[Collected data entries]

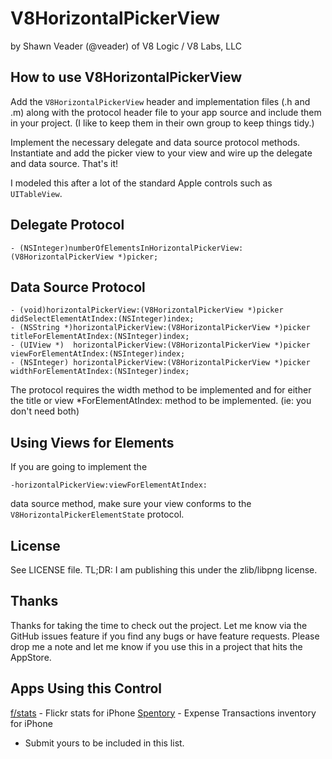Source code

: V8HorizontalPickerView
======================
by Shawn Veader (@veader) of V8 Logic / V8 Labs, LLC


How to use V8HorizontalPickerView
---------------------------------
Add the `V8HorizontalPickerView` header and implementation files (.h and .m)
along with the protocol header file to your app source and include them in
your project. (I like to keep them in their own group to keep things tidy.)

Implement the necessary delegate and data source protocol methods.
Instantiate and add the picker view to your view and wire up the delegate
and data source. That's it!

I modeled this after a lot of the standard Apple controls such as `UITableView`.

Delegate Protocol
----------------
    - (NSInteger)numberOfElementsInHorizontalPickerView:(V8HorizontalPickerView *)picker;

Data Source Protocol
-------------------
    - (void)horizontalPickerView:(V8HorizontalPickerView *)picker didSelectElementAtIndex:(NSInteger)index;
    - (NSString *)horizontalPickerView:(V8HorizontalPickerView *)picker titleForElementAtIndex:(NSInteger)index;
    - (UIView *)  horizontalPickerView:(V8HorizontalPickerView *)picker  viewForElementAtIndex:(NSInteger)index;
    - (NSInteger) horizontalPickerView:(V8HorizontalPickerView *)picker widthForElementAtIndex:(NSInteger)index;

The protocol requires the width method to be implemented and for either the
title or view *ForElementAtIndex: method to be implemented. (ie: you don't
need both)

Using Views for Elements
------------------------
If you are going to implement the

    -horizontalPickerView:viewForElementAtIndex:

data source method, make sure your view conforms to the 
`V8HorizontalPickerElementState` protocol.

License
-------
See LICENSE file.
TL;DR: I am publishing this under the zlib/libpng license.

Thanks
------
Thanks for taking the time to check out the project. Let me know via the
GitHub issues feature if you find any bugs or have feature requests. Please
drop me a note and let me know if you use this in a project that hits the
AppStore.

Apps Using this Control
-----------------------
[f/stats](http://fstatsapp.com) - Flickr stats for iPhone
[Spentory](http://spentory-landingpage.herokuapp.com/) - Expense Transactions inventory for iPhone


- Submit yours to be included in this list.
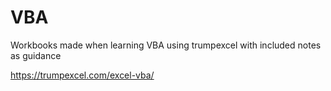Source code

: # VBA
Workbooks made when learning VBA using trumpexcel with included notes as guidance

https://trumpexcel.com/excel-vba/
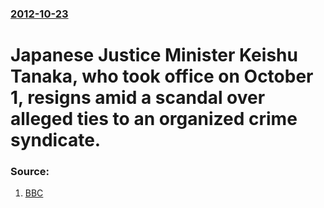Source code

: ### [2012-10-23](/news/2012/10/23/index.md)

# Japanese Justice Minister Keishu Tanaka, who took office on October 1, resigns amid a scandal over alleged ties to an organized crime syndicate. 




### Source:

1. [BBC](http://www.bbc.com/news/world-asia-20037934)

* * *

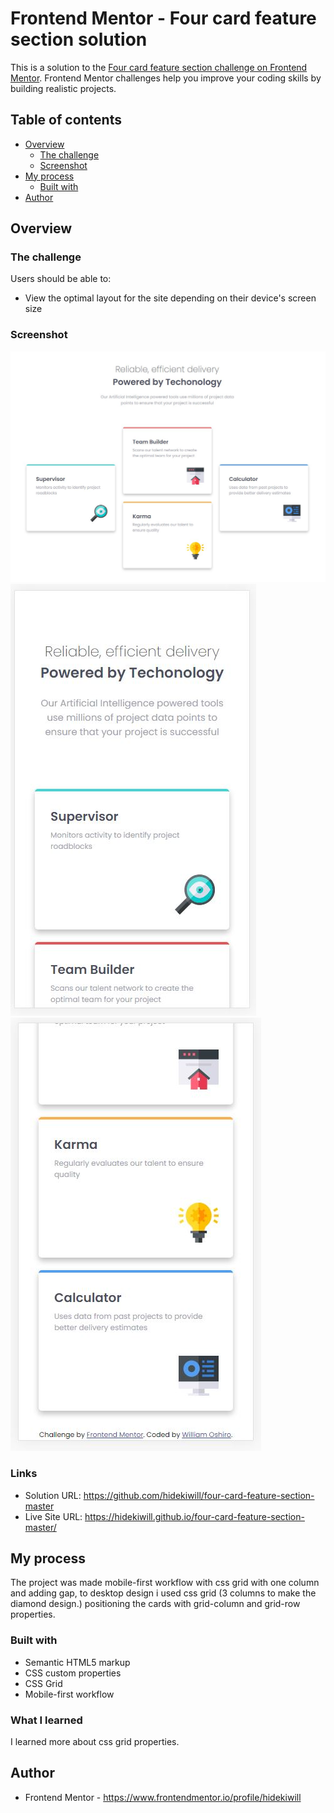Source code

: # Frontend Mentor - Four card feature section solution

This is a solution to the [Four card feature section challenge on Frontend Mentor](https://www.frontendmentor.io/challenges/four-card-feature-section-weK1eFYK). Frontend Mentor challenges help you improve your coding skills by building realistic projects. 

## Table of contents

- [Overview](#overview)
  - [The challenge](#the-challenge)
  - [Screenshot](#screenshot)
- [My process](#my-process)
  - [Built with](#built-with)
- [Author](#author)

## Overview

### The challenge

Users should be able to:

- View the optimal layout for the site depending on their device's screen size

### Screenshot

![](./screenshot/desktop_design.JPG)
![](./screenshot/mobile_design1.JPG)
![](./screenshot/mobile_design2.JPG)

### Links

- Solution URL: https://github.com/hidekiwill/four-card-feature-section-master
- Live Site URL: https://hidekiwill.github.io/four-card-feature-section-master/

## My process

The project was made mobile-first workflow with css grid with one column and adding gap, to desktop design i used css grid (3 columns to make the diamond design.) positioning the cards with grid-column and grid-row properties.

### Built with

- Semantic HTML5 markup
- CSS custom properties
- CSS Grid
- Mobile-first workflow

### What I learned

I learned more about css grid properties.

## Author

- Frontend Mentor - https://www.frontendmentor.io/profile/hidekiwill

--

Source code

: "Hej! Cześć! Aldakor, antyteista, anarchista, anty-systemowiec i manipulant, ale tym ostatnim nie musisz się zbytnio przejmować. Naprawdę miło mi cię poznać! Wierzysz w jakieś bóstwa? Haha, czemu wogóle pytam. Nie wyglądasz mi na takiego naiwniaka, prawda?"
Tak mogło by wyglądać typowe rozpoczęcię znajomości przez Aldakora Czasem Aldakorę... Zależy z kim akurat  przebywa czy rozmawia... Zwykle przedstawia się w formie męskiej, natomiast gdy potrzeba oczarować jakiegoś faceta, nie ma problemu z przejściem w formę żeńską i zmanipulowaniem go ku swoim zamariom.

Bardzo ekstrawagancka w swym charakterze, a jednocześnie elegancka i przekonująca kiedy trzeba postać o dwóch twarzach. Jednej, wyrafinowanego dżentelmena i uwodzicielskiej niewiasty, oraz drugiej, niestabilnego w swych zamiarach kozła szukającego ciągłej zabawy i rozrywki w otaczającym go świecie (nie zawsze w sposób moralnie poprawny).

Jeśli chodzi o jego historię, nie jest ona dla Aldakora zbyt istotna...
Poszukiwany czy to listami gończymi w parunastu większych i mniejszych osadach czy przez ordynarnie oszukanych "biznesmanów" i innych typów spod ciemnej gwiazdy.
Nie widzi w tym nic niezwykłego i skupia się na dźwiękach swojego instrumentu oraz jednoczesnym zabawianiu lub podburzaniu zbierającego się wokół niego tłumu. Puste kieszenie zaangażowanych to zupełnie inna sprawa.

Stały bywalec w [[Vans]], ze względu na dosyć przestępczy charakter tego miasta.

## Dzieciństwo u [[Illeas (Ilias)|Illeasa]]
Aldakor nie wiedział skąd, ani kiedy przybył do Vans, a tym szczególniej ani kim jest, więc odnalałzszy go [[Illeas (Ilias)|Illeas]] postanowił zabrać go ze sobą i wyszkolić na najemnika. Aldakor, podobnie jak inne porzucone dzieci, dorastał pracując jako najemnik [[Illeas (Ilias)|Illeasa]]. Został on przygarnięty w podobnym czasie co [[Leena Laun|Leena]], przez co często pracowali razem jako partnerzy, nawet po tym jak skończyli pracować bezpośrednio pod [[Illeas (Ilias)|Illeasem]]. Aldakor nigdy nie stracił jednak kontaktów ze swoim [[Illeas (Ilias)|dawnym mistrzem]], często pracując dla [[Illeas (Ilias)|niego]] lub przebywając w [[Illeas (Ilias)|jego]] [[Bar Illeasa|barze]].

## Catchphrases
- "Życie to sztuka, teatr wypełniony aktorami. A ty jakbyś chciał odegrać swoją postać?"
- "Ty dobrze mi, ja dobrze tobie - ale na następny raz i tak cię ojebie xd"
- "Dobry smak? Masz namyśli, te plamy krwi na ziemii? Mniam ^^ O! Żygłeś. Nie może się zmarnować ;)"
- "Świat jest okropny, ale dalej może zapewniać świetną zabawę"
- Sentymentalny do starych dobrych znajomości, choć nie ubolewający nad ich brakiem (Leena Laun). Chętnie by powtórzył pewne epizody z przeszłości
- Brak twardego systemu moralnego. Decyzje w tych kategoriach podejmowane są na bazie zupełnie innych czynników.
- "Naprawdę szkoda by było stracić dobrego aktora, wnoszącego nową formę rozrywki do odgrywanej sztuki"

Instructions to follow
From the records above, give again exactly the lines running from the line with "- Brak twardego" to the line with "szkoda by było", inclusive.

Answer to this problem
- Brak twardego systemu moralnego. Decyzje w tych kategoriach podejmowane są na bazie zupełnie innych czynników.
- "Naprawdę szkoda by było stracić dobrego aktora, wnoszącego nową formę rozrywki do odgrywanej sztuki"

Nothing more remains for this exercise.